Cleverness gilt als Gütesiegel des Zeitgeistes und treibt die tollsten Blüten. In Kalifornien hat der Baseball-Club Los Angeles Dodgers den Superstar Shohei Ohtani vom Rivalen L.A. Angels losgeeist. Das gelang mit einem Monstervertrag: Der 29-Jährige erhält 700 Millionen Dollar für zehn Jahre. Was mehr ist, als Barça für Messi aufgerufen hat und Mbappé bei PSG kassiert.
Experten sagen, der Japaner sei jeden Cent wert. Immerhin schlägt er den Ball mit 150 km/h und wirft ihn mit 160 Sachen. Zum Vergleich: Unsere Handball-Strategen Knorr und Köster kommen bei der EM auf Geschwindigkeiten um die 125 km/h.
Um handlungsfähig zu bleiben, wenden die Dodgers Trick 17 an. Ohtani bekommt bis zum Vertragsende 2034 nur zwei Millionen pro Jahr ausbezahlt. Den großen Rest kassiert er im Anschluss bis 2043. Dadurch kann ihm sein neuer Club ein adäquates Umfeld an Spielern bieten. Und hernach die Sintflut...
Wie clever das ist, wird die ferne Zukunft zeigen. In Berlin kämpft Bob Hanning um ein zeitnahes Modell des Handballs. Der Oberfuchs der Füchse Berlin hat es mit seiner Jugendförderung so weit gebracht, dass sein Kooperationsverein VfL Potsdam mit all den Talenten, die es (noch) nicht ganz nach oben geschafft haben, an die Tür zur Bundesliga klopft.
Im Falle eines Aufstiegs aber beißt sich die Katze in den Schwanz. Dann endet das Doppelspielrecht, die Füchse würden nicht mehr profitieren, und der VfL wäre womöglich Kanonenfutter. Deshalb hat Hanning eine Idee: Potsdam als Team Deutschland – ein Sammelbecken für die besten deutschen Nachwuchsspieler, die in ihren Clubs hinter Hochkarätern aus dem Ausland zu wenig Einsatzminuten haben.
Diese Talente sollen an den VfL ausgeliehen werden. Bei der Konkurrenz, die nicht auf die Früchte ihrer Arbeit verzichten will, löst das erst mal Schnappatmung aus. Eine eingebaute Erfolgsgarantie ist das nicht.
Solche Schachzüge sind Ansichtssache, aber legitim und im Zweifelsfall clever.
Leider aber bringt der Zeitgeist auch ekelhafte Geschwüre hervor.

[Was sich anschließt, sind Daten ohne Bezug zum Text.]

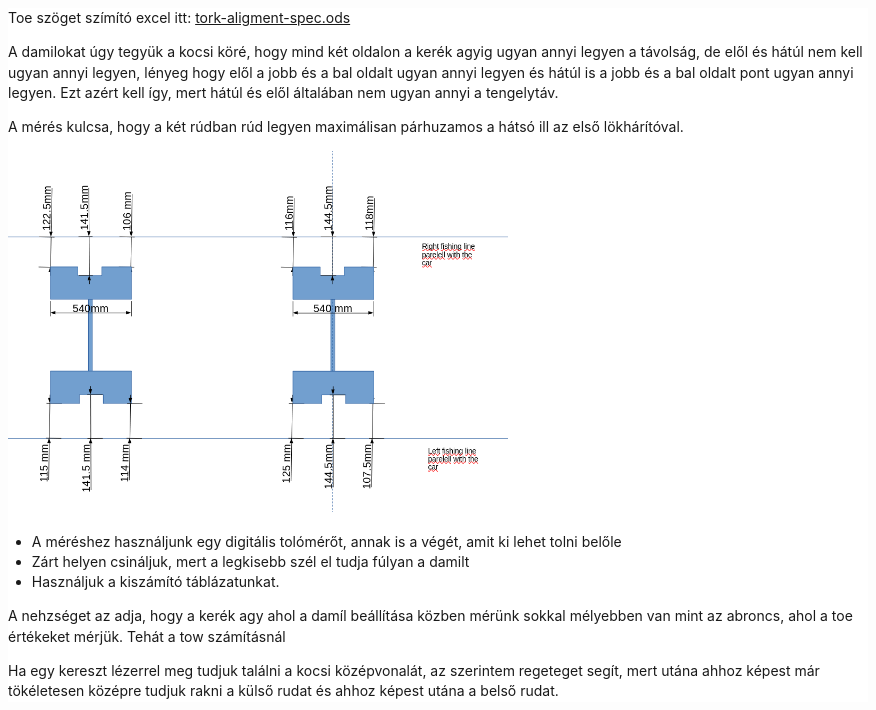 Toe szöget szímító excel itt: [tork-aligment-spec.ods](tork-aligment-spec.ods)

A damilokat úgy tegyük a kocsi köré, hogy mind két oldalon a kerék agyig ugyan annyi legyen a távolság, de elől és hátúl nem kell ugyan annyi legyen, lényeg hogy elől a jobb és a bal oldalt ugyan annyi legyen és hátúl is a jobb és a bal oldalt pont ugyan annyi legyen. Ezt azért kell így, mert hátúl és elől általában nem ugyan annyi a tengelytáv. 

A mérés kulcsa, hogy a két rúdban rúd legyen maximálisan párhuzamos a hátsó ill az első lökhárítóval. 

<img src="docs/2025-05-12-21-41-03.png" width=500>

* A méréshez használjunk egy digitális tolómérőt, annak is a végét, amit ki lehet tolni belőle 
* Zárt helyen csináljuk, mert a legkisebb szél el tudja fúlyan a damilt
* Használjuk a kiszámító táblázatunkat. 

A nehzséget az adja, hogy a kerék agy ahol a damíl beállítása közben mérünk sokkal mélyebben van mint az abroncs, ahol a toe értékeket mérjük. Tehát a tow számításnál 

Ha egy kereszt lézerrel meg tudjuk találni a kocsi középvonalát, az szerintem regeteget segít, mert utána ahhoz képest már tökéletesen középre tudjuk rakni a külső rudat és ahhoz képest utána a belső rudat. 
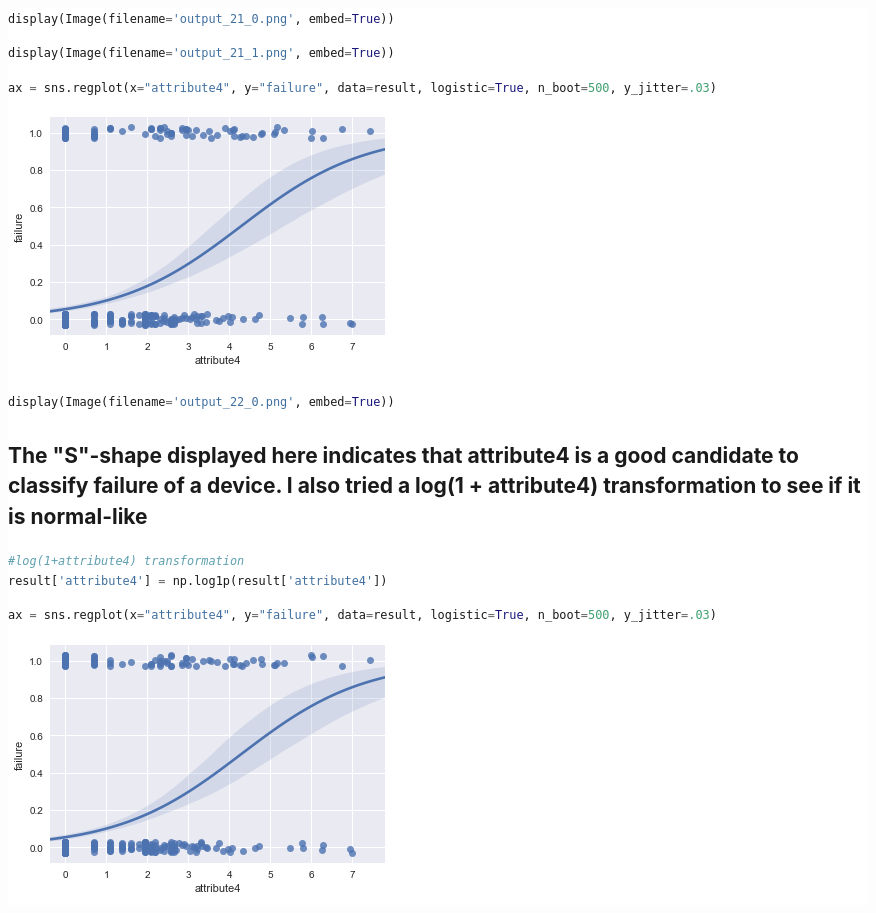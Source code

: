

```python
display(Image(filename='output_21_0.png', embed=True))
```


```python
display(Image(filename='output_21_1.png', embed=True))
```


```python
ax = sns.regplot(x="attribute4", y="failure", data=result, logistic=True, n_boot=500, y_jitter=.03)
```


![png](output_25_0.png)



```python
display(Image(filename='output_22_0.png', embed=True))
```

## The "S"-shape displayed here indicates that attribute4 is a good candidate to classify failure of a device.  I also tried a log(1 + attribute4) transformation to see if it is normal-like  


```python
#log(1+attribute4) transformation
result['attribute4'] = np.log1p(result['attribute4'])
```


```python
ax = sns.regplot(x="attribute4", y="failure", data=result, logistic=True, n_boot=500, y_jitter=.03)
```


![png](output_29_0.png)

Spätestens seit den Enthüllungen der Correctiv-Redaktion zu einem Geheimtreffen von Rechtsradikalen und AfD-Leuten, bei dem über massenhafte Vertreibung von Migranten beraten wurde, müsste jeder in Deutschland wissen, was die Stunde geschlagen hat.

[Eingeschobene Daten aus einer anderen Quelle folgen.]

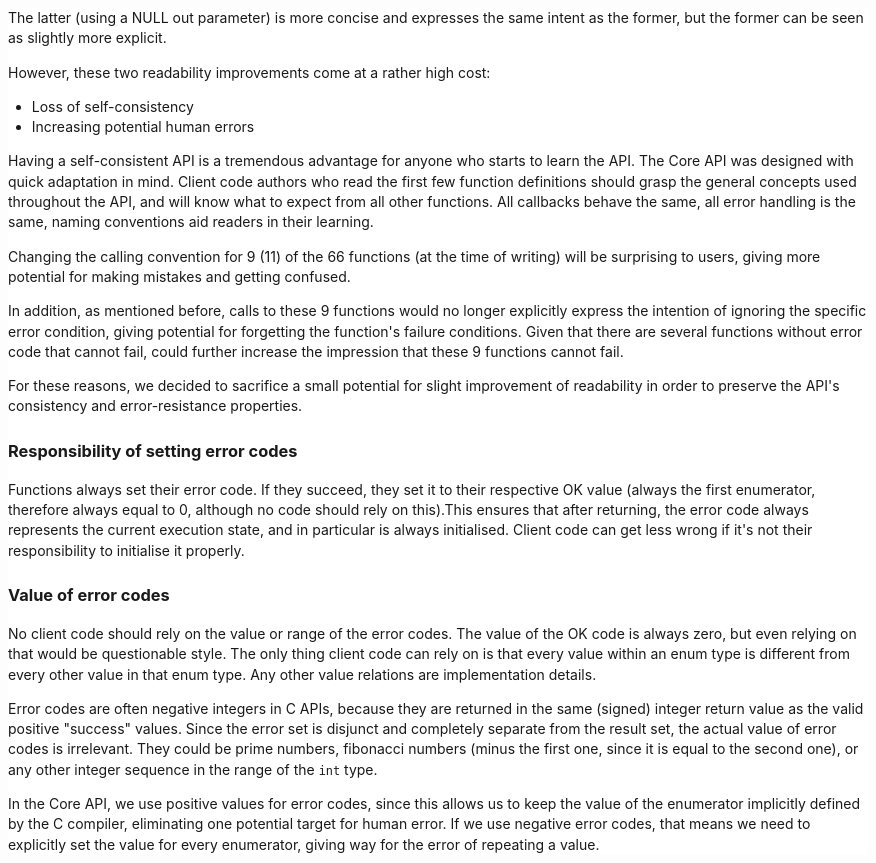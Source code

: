 The latter (using a NULL out parameter) is more concise and expresses the same
intent as the former, but the former can be seen as slightly more explicit.

However, these two readability improvements come at a rather high cost:

-   Loss of self-consistency
-   Increasing potential human errors

Having a self-consistent API is a tremendous advantage for anyone who starts to
learn the API. The Core API was designed with quick adaptation in mind. Client
code authors who read the first few function definitions should grasp the
general concepts used throughout the API, and will know what to expect from all
other functions. All callbacks behave the same, all error handling is the same,
naming conventions aid readers in their learning.

Changing the calling convention for 9 (11) of the 66 functions (at the time of
writing) will be surprising to users, giving more potential for making mistakes
and getting confused.

In addition, as mentioned before, calls to these 9 functions would no longer
explicitly express the intention of ignoring the specific error condition,
giving potential for forgetting the function's failure conditions. Given that
there are several functions without error code that cannot fail, could further
increase the impression that these 9 functions cannot fail.

For these reasons, we decided to sacrifice a small potential for slight
improvement of readability in order to preserve the API's consistency and
error-resistance properties.

### Responsibility of setting error codes

Functions always set their error code. If they succeed, they set it to their
respective OK value (always the first enumerator, therefore always equal to 0,
although no code should rely on this).This ensures that after returning, the
error code always represents the current execution state, and in particular is
always initialised. Client code can get less wrong if it's not their
responsibility to initialise it properly.

### Value of error codes

No client code should rely on the value or range of the error codes. The value
of the OK code is always zero, but even relying on that would be questionable
style. The only thing client code can rely on is that every value within an enum
type is different from every other value in that enum type. Any other value
relations are implementation details.

Error codes are often negative integers in C APIs, because they are returned in
the same (signed) integer return value as the valid positive "success" values.
Since the error set is disjunct and completely separate from the result set, the
actual value of error codes is irrelevant. They could be prime numbers,
fibonacci numbers (minus the first one, since it is equal to the second one), or
any other integer sequence in the range of the `int` type.

In the Core API, we use positive values for error codes, since this allows us to
keep the value of the enumerator implicitly defined by the C compiler,
eliminating one potential target for human error. If we use negative error
codes, that means we need to explicitly set the value for every enumerator,
giving way for the error of repeating a value.

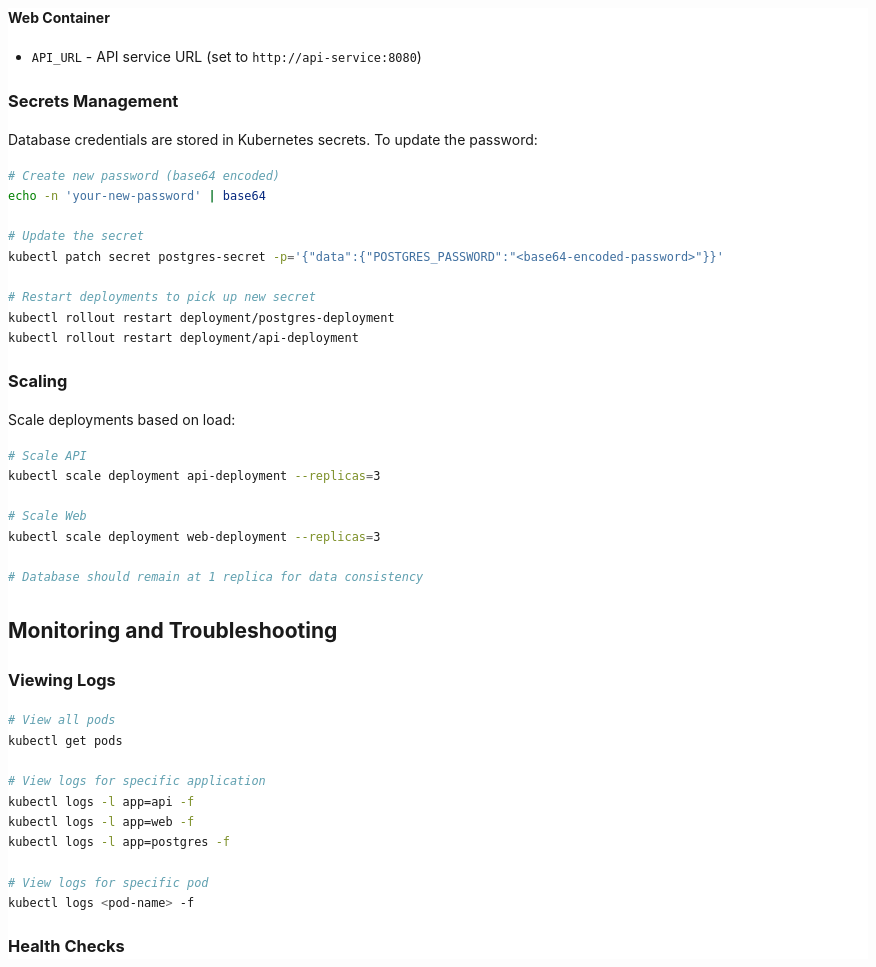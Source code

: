 #### Web Container
- `API_URL` - API service URL (set to `http://api-service:8080`)

### Secrets Management

Database credentials are stored in Kubernetes secrets. To update the password:

```bash
# Create new password (base64 encoded)
echo -n 'your-new-password' | base64

# Update the secret
kubectl patch secret postgres-secret -p='{"data":{"POSTGRES_PASSWORD":"<base64-encoded-password>"}}'

# Restart deployments to pick up new secret
kubectl rollout restart deployment/postgres-deployment
kubectl rollout restart deployment/api-deployment
```

### Scaling

Scale deployments based on load:

```bash
# Scale API
kubectl scale deployment api-deployment --replicas=3

# Scale Web
kubectl scale deployment web-deployment --replicas=3

# Database should remain at 1 replica for data consistency
```

## Monitoring and Troubleshooting

### Viewing Logs

```bash
# View all pods
kubectl get pods

# View logs for specific application
kubectl logs -l app=api -f
kubectl logs -l app=web -f
kubectl logs -l app=postgres -f

# View logs for specific pod
kubectl logs <pod-name> -f
```

### Health Checks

Christian Streich, stets ein Freund klarer Worte, sagt: „Es ist fünf vor zwölf!“ Im Rahmen der Pressekonferenz vor dem Derby gegen Hoffenheim hielt der Trainer des SC Freiburg eine Brandrede und erinnerte an die 102 Jahre alte Margot Friedländer, die als Holocaust-Überlebende erschreckende Parallelen zur Weimarer Republik erkennt.

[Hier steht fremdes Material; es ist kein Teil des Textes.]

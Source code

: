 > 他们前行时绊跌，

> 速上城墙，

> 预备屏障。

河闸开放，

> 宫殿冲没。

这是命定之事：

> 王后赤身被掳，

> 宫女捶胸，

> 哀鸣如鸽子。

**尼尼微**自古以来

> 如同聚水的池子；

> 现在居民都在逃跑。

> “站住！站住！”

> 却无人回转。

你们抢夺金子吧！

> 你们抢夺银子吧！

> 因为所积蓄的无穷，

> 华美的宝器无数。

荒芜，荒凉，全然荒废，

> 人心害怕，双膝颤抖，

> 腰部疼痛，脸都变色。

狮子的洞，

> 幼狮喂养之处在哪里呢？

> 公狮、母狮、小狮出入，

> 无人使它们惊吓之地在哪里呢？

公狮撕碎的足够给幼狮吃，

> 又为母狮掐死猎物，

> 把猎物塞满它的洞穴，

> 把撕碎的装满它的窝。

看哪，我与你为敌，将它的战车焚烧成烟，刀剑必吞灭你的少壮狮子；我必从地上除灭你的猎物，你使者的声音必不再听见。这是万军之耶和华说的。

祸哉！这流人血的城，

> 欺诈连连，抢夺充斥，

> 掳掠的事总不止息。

„Wer jetzt nicht aufsteht, hat nichts verstanden“, beschwört Streich unsere Gesellschaft und erhält Unterstützung. „Es ist ganz wichtig, gegen Rechtsextremismus in jeder Form aufzustehen!“, sagt sein Leipziger Kollege Marco Rose. Beim Aufruf zur Teilnahme an einem Protestmarsch brachte es der FSV Mainz auf den Punkt: „Nie mehr – das ist jetzt!“
Uli Hoeneß scheute sich nicht, das Thema in seine Rede bei der Trauerfeier für den „Kaiser“ einzubetten. Dabei erinnerte der Bayern-Patron an die WM 2006 und die prächtige Außendarstellung der Deutschen: „Da müssen wir wieder hin, dass alle stolz sein können auf unser Land.“ Dann zeigte Hoeneß dem rechten Rand die Rote Karte: „Bei diesem Prozess will ich die AfD nicht dabeihaben!“
Recht hat er! Aber so was von! Genauso wie Streich, Rose und die Hunderttausende auf den Straßen.